Note: The map alongside presents some of the notable locations in the subdivision. All places marked in the map are linked in the larger full screen map.

==Demographics==

Sri Shyama Temple at Muradi

According to the 2011 Census of India, Muraddi had a total population of 2,321 of which 1,154 (50%) were males and 1,167 (50%) were females. There were 235 persons in the age range of 0–6 years. The total number of literate persons in Muraddi was 1,527 (73.20% of the population over 6 years).

==Civic administration==
===CD block HQ===
The headquarters of Santuri CD block are located at Muraddi.

==Transport==

Muradi is a station on the Asansol-Adra line of South Eastern Railway.

==Ramchandrapur Medium Irrigation Project==
Ramchandrapur Dam across the Machkhandajore River, near Muraddi, was completed in 1991 as part of Ramchanndrapur Medium Irrigation Project. Muradi dam is an earthen dam 899 m long, with a concrete spillway. The maximum height above the foundation is 15 m. Baranti, a small village 6 km from Muradi railway station and near the dam, has become a popular tourist attraction.

==Education==
Muradi S.R.B.P. High School is a Bengali-medium coeducational institution established in 1947. It has facilities for teaching from class V to class XII. It has 10 computers and 2,000 books in the library.

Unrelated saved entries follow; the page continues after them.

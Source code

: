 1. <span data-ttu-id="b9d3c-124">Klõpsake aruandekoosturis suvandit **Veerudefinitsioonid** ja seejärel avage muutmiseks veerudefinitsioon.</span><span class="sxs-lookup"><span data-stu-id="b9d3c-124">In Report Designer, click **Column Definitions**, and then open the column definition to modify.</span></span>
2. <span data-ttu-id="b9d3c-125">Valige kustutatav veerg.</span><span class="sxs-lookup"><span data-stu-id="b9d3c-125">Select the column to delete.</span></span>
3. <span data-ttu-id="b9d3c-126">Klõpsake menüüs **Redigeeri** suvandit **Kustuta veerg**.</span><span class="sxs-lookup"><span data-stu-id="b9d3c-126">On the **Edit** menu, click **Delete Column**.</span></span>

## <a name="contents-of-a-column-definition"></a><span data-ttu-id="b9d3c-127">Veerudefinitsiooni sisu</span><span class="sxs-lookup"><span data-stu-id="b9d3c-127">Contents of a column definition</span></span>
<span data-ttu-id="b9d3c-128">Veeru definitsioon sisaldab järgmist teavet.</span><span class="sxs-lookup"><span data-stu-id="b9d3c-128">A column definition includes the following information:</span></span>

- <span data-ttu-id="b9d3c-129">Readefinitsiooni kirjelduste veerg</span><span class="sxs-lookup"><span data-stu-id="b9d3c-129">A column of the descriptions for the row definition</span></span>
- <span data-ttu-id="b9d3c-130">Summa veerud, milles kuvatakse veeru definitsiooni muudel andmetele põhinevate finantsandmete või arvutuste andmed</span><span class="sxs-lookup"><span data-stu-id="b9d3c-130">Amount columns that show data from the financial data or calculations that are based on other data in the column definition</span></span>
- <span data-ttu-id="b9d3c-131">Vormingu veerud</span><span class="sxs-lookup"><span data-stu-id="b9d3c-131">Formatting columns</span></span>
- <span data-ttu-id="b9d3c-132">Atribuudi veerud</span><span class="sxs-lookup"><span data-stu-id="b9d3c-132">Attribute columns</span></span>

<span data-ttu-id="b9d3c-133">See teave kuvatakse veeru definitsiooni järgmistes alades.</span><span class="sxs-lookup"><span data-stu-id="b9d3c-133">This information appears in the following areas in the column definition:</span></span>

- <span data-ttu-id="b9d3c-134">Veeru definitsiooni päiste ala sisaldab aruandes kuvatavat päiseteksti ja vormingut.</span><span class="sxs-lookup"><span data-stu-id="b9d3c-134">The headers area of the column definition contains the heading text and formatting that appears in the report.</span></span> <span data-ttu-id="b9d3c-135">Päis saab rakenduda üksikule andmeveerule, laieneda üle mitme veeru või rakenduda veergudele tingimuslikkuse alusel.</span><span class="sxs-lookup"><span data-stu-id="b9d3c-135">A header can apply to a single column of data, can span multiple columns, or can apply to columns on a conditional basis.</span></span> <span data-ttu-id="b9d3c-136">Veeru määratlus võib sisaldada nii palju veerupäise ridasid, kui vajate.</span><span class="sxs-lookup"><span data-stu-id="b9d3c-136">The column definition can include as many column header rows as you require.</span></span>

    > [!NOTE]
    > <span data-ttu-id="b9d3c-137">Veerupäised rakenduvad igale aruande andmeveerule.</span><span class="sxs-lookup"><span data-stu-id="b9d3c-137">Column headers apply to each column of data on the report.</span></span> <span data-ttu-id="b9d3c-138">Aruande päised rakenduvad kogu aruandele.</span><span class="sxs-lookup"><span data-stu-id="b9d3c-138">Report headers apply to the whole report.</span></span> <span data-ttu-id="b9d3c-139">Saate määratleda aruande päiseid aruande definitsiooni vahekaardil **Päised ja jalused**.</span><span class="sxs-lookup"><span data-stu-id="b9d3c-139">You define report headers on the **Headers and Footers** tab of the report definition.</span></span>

Muradi Girls High School is a Bengali-medium girls only institution established in 1960. It has facilities for teaching from class V to class XII. It has 10 computers.

==Healthcare==
Muraddi Rural Hospital, with 30 beds at Muraddi, is the major government medical facility in the Santuri CD block.

Ramchandrapur Netaji Eye and General Hospital, at Ramchandrapur, functioning under the Health and Family Welfare department of the Government of West Bengal, established in 1953, is a 242 bedded eye care institution. 10,790 patients are treated in-door annually and 130,000 patients attend the Out Patient’s Department.